Last month, a panel of judges on the U.S. Court of Appeals for the Second Circuit ruled by a 2-to-1 vote that the president is an employee of the federal government, but it did not decide whether he was acting in that capacity when he made his statements about Ms. Carroll. The panel asked the District of Columbia Court of Appeals to answer that question, because Mr. Trump had made his statements in Washington.

Mr. Trump’s lawyer, Ms. Habba, had argued that her client’s deposition should be delayed until the D.C. appeals court ruled.

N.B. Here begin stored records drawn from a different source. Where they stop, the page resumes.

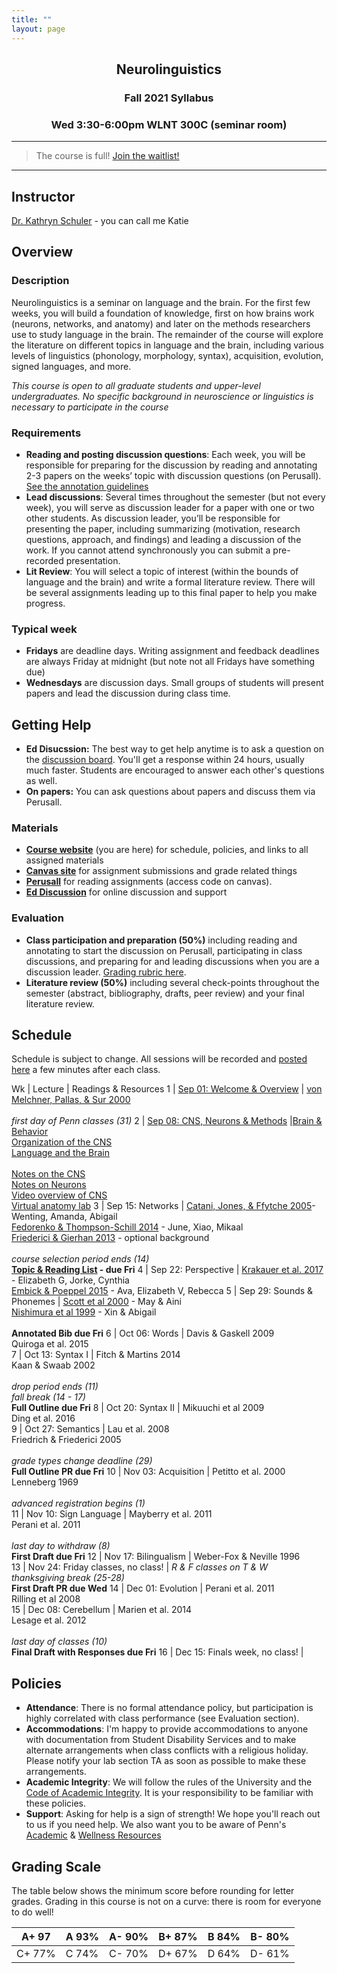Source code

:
 ```yaml
---
title: ""
layout: page
---
```



<h2 align="center">Neurolinguistics</h2>
<h3 align="center">Fall 2021 Syllabus</h3>
<h3 align="center">Wed 3:30-6:00pm WLNT 300C (seminar room)</h3>

<hr>

> The course is full! [Join the waitlist!](https://forms.gle/qyiF72PnfSYwKxFn6)

<hr>

## Instructor
[Dr. Kathryn Schuler](mailto:kschuler@sas.upenn.edu) - you can call me Katie


## Overview

### Description

Neurolinguistics is a seminar on language and the brain. For the first few weeks, you will build a foundation of knowledge, first on how brains work (neurons, networks, and anatomy) and later on the methods researchers use to study language in the brain. The remainder of the course will explore the literature on different topics in language and the brain, including various levels of linguistics (phonology, morphology, syntax), acquisition, evolution, signed languages, and more.

*This course is open to all graduate students and upper-level undergraduates. No specific background in neuroscience or linguistics is necessary to participate in the course*

### Requirements

- **Reading and posting discussion questions**: Each week, you will be responsible for preparing for the discussion by reading and annotating 2-3 papers on the weeks’ topic with discussion questions (on Perusall). [See the annotation guidelines](https://public.3.basecamp.com/p/p7oojNVWQXJRH6BVe5bteXFX)
- **Lead discussions**: Several times throughout the semester (but not every week), you will serve as discussion leader for a paper with one or two other students. As discussion leader, you’ll be responsible for presenting the paper, including summarizing (motivation, research questions, approach, and findings) and leading a discussion of the work. If you cannot attend synchronously you can submit a pre-recorded presentation. 
- **Lit Review**: You will select a topic of interest (within the bounds of language and the brain) and write a formal literature review. There will be several assignments leading up to this final paper to help you make progress.

### Typical week

- **Fridays** are deadline days. Writing assignment and feedback deadlines are always Friday at midnight (but note not all Fridays have something due)
- **Wednesdays** are discussion days. Small groups of students will present papers and lead the discussion during class time. 

## Getting Help

- **Ed Disucssion:** The best way to get help anytime is to ask a question on the [discussion board](https://edstem.org/us/courses/13251/discussion/). You'll get a response within 24 hours, usually much faster. Students are encouraged to answer each other's questions as well. 
- **On papers:** You can ask questions about papers and discuss them via Perusall.

 
### Materials

- **[Course website](index.md)** (you are here) for schedule, policies, and links to all assigned materials
- **[Canvas site](https://canvas.upenn.edu/courses/1613834)** for assignment submissions and grade related things
- **[Perusall](https://app.perusall.com/courses/neurolinguistics/_/dashboard/assignments)** for reading assignments (access code on canvas). 
- **[Ed Discussion](https://edstem.org/us/courses/13251/discussion/)** for online discussion and support

### Evaluation 
- **Class participation and preparation (50%)**  including reading and annotating to start the discussion on Perusall, participating in class discussions, and preparing for and leading discussions when you are a discussion leader. [Grading rubric here](https://public.3.basecamp.com/p/uATqsDvYdptdvtFXC2jYFnQ6). 
- **Literature review (50%)**  including several check-points throughout the semester (abstract, bibliography, drafts, peer review) and your final literature review.


## Schedule
Schedule is subject to change. All sessions will be recorded and [posted here]() a few minutes after each class.

Wk  | Lecture | Readings & Resources 
1 | [Sep 01: Welcome & Overview](https://docs.google.com/presentation/d/1MdIJzTOnmsF_17hfeWEa6U9DnQIKKjLNQvgj1LNVKds/edit?usp=sharing) | [von Melchner, Pallas, & Sur 2000](https://app.perusall.com/courses/neurolinguistics/visual-behaviour-mediated-by-retinal-projections-directed-to-the-auditory-pathway?assignmentId=DqkwEG6qYaMETTj7x&part=1) <br><br> *first day of Penn classes (31)*
2 | [Sep 08: CNS, Neurons & Methods](https://docs.google.com/presentation/d/17GrmkDTSsWqrlA0FDVegGVAKuJ8I7KlmU8ALdKMAJDU/edit?usp=sharing) |[Brain & Behavior](https://app.perusall.com/courses/neurolinguistics/the-brain-and-behavior-787898030?assignmentId=nrsgpimBwd2cg8vhy&part=1)<br> [Organization of the CNS](https://app.perusall.com/courses/neurolinguistics/the-organization-of-the-central-nervous-system?assignmentId=EMm34PeuwrtyC3xqW&part=1) <br> [Language and the Brain](https://app.perusall.com/courses/neurolinguistics/ch-7-language-and-the-brain?assignmentId=AyYFRNmHBCQgKD9Am&part=1) <br><br> [Notes on the CNS](https://docs.google.com/document/d/1PRnxbS35voE_a0O-zt9b5AgpzA90kzHGQmPOjIeMIoo/edit) <br>[Notes on Neurons](https://docs.google.com/document/d/10m2TaXG4dH76JJWaoWzONSnLYD6Opt5RjLd1bbx04pE/edit?usp=sharing) <br>[Video overview of CNS](https://www.youtube.com/watch?v=xB7rXw_3gVY&t=34s&ab_channel=UBCMedicine-EducationalMedia)<br>[Virtual anatomy lab](https://www.neuroanatomy.ca/modules/Cortex/story_html5.html)
3 | Sep 15: Networks  | [Catani, Jones, & Ffytche 2005](https://app.perusall.com/courses/neurolinguistics/perisylvian-language-networks-of-the-human-brain?assignmentId=GfieQQsgP9XxWTqHF&part=1)- Wenting, Amanda, Abigail <br>  [Fedorenko & Thompson-Schill 2014](https://app.perusall.com/courses/neurolinguistics/reworking-the-language-network?assignmentId=oMzxC4nh4keESGYHH&part=1) - June, Xiao, Mikaal<br>[Friederici & Gierhan 2013](https://app.perusall.com/courses/neurolinguistics/the-language-network?assignmentId=pJQccMGrFcrMPkQfK&part=1) - optional background <br><br> *course selection period ends (14)* <br> **[Topic & Reading List](https://edstem.org/us/courses/13251/discussion/600473) - due Fri**
4 | Sep 22: Perspective |  [Krakauer et al. 2017](https://app.perusall.com/courses/neurolinguistics/neuroscience-needs-behavior-correcting-a-reductionist-bias?assignmentId=tL8GhmPExhQyAKoqX&part=1) - Elizabeth G, Jorke, Cynthia <br>  [Embick & Poeppel 2015](https://app.perusall.com/courses/neurolinguistics/defining-the-relation-between-linguistics-and-neuroscience?assignmentId=4PucwdQG8LkAFgNXL&part=1) - Ava, Elizabeth V, Rebecca
5 | Sep 29: Sounds & Phonemes | [Scott et al 2000](https://app.perusall.com/courses/neurolinguistics/identification-of-a-pathway-for-intelligible-speech-in-the-left-temporal-lobe?assignmentId=RoProNWyjwiMRLtT2&part=1) - May & Aini <br>   [Nishimura et al 1999](https://app.perusall.com/courses/neurolinguistics/sign-language-heard-in-the-auditory-cortex?assignmentId=4cHsc5pPB8ZQDvysJ&part=1) - Xin & Abigail <br><br> **Annotated Bib due Fri**
6 | Oct 06: Words | Davis & Gaskell 2009 <br> Quiroga et al. 2015  
7 | Oct 13: Syntax I  | Fitch & Martins 2014 <br>  Kaan & Swaab 2002  <br><br> *drop period ends (11) <br> fall break (14 - 17)*<br> **Full Outline due Fri**
8 | Oct 20: Syntax II | Mikuuchi et al 2009 <br> Ding et al. 2016  
9 | Oct 27: Semantics |  Lau et al. 2008 <br>  Friedrich & Friederici 2005 <br><br> *grade types change deadline (29)*<br>**Full Outline PR due Fri**
10 | Nov 03: Acquisition  | Petitto et al. 2000 <br> Lenneberg 1969 <br><br> *advanced registration begins (1)* <br> 
11 |  Nov 10: Sign Language | Mayberry et al. 2011 <br> Perani et al. 2011 <br><br> *last day to withdraw (8)* <br> **First Draft due Fri**
12 | Nov 17: Bilingualism  | Weber-Fox & Neville 1996   
13 | Nov 24: Friday classes, no class!  |  *R & F classes on T & W <br> thanksgiving break (25-28)* <br> **First Draft PR due Wed**
14 | Dec 01: Evolution | Perani et al. 2011 <br> Rilling et al 2008  
15 | Dec 08: Cerebellum |  Marien et al. 2014 <br> Lesage et al. 2012 <br><br> *last day of classes (10)*<br> **Final Draft with Responses due Fri**
16 | Dec 15: Finals week, no class! | 


## Policies

- **Attendance**: There is no formal attendance policy, but participation is highly correlated with class performance (see Evaluation section). 
- **Accommodations**: I'm happy to provide accommodations to anyone with documentation from Student Disability Services and to make alternate arrangements when class conflicts with a religious holiday. Please notify your lab section TA as soon as possible to make these arrangements.
- **Academic Integrity**: We will follow the rules of the University and the [Code of Academic Integrity](https://catalog.upenn.edu/pennbook/code-of-academic-integrity/).  It is your responsibility to be familiar with these policies.
- **Support**: Asking for help is a sign of strength! We hope you'll reach out to us if you need help. We also want you to be aware of Penn's [Academic](https://www.college.upenn.edu/index.php/support) & [Wellness Resources](https://www.wellnessatpenn.com/)

## Grading Scale
The table below shows the minimum score before rounding for letter grades. Grading in this course is not on a curve: there is room for everyone to do well!

A+ 97 | A 93% | A- 90% | B+ 87% | B 84% | B- 80%
--- | --- | --- | --- | --- | ---
C+ 77% | C 74% | C- 70% | D+ 67% | D 64% | D- 61%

But in his denial last week, Judge Kaplan noted that a ruling from the D.C. court could take a long time.

“Perhaps most significant,” Judge Kaplan wrote, both Ms. Carroll, 78, and Mr. Trump, 76, and perhaps other witnesses in the case, were already of advanced age. “The defendant should not be permitted to run the clock out,” the judge wrote, on Ms. Carroll’s “attempt to gain a remedy for what allegedly was a serious wrong.”

The deposition could matter even if Ms. Carroll’s defamation suit dies.

Ms. Carroll’s lawyers have said that she plans to file a separate case against Mr. Trump in November under a new state law allowing adult sexual assault victims a one-time opportunity to sue, even if the statute of limitations has expired.

That suit will probably end up before Judge Kaplan under the federal court’s rules on related cases.

Given the potential filing of the second lawsuit, the judge wrote last week, there was no reason to delay Mr. Trump’s deposition.

“The question whether Mr. Trump in fact raped Ms. Carroll is central to this case,” Judge Kaplan wrote. “But it will be central also to the new case.”

What other legal actions does the former president face?

There are investigations by the Justice Department and Congress into Mr. Trump’s role in the events of the Jan. 6 attack on the Capitol, and the department also has been scrutinizing Mr. Trump’s removal of thousands of sensitive government documents when he left the White House. Mr. Trump’s potential interference in Georgia’s election results is under investigation by the Fulton County, Ga., district attorney. Mr. Trump has not been accused of wrongdoing in those inquiries.

Last month, the New York attorney general, Letitia James, sued Mr. Trump, accusing him, three of his children and his family business of lying to lenders and insurers by fraudulently overvaluing his assets. Mr. Trump, in a post on Truth Social, attacked Ms. James and the investigation as “Another Witch Hunt by a racist Attorney General.” The office of Alvin L. Bragg, Manhattan’s district attorney, has also been conducting a criminal investigation into some of the same issues covered in Ms. James’s inquiry.